Segment Start: Records provided
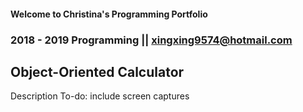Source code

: #### Welcome to Christina's Programming Portfolio
### 2018 - 2019 Programming || xingxing9574@hotmail.com

## Object-Oriented Calculator
Description
To-do: include screen captures

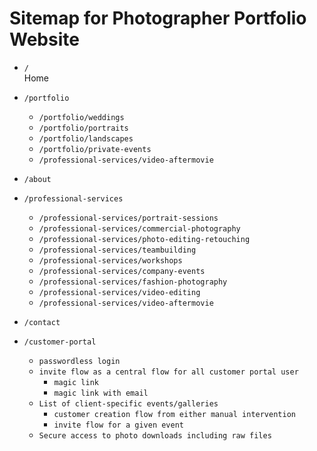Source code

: # Sitemap for Photographer Portfolio Website

- `/`  
  Home

- `/portfolio`  
  - `/portfolio/weddings`  
  - `/portfolio/portraits`  
  - `/portfolio/landscapes`  
  - `/portfolio/private-events`
  - `/professional-services/video-aftermovie`

- `/about`

- `/professional-services`  
  - `/professional-services/portrait-sessions`  
  - `/professional-services/commercial-photography`  
  - `/professional-services/photo-editing-retouching`  
  - `/professional-services/teambuilding`  
  - `/professional-services/workshops`  
  - `/professional-services/company-events`  
  - `/professional-services/fashion-photography`
  - `/professional-services/video-editing`
  - `/professional-services/video-aftermovie`

- `/contact`

- `/customer-portal`  
  - `passwordless login`
  - `invite flow as a central flow for all customer portal user`
    - `magic link`
    - `magic link with email`
  - `List of client-specific events/galleries`
    - `customer creation flow from either manual intervention`
    - `invite flow for a given event`
  - `Secure access to photo downloads including raw files`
Segment End: Records provided
**Work task:**
The material is to be written out word for word, and the pictures are to be left out.

**Output of the exercise:**
Source code

: #### Welcome to Christina's Programming Portfolio
### 2018 - 2019 Programming || xingxing9574@hotmail.com

## Object-Oriented Calculator
Description
To-do: include screen captures

Source code

: # Sitemap for Photographer Portfolio Website

- `/`  
  Home

- `/portfolio`  
  - `/portfolio/weddings`  
  - `/portfolio/portraits`  
  - `/portfolio/landscapes`  
  - `/portfolio/private-events`
  - `/professional-services/video-aftermovie`

- `/about`

- `/professional-services`  
  - `/professional-services/portrait-sessions`  
  - `/professional-services/commercial-photography`  
  - `/professional-services/photo-editing-retouching`  
  - `/professional-services/teambuilding`  
  - `/professional-services/workshops`  
  - `/professional-services/company-events`  
  - `/professional-services/fashion-photography`
  - `/professional-services/video-editing`
  - `/professional-services/video-aftermovie`

- `/contact`

- `/customer-portal`  
  - `passwordless login`
  - `invite flow as a central flow for all customer portal user`
    - `magic link`
    - `magic link with email`
  - `List of client-specific events/galleries`
    - `customer creation flow from either manual intervention`
    - `invite flow for a given event`
  - `Secure access to photo downloads including raw files`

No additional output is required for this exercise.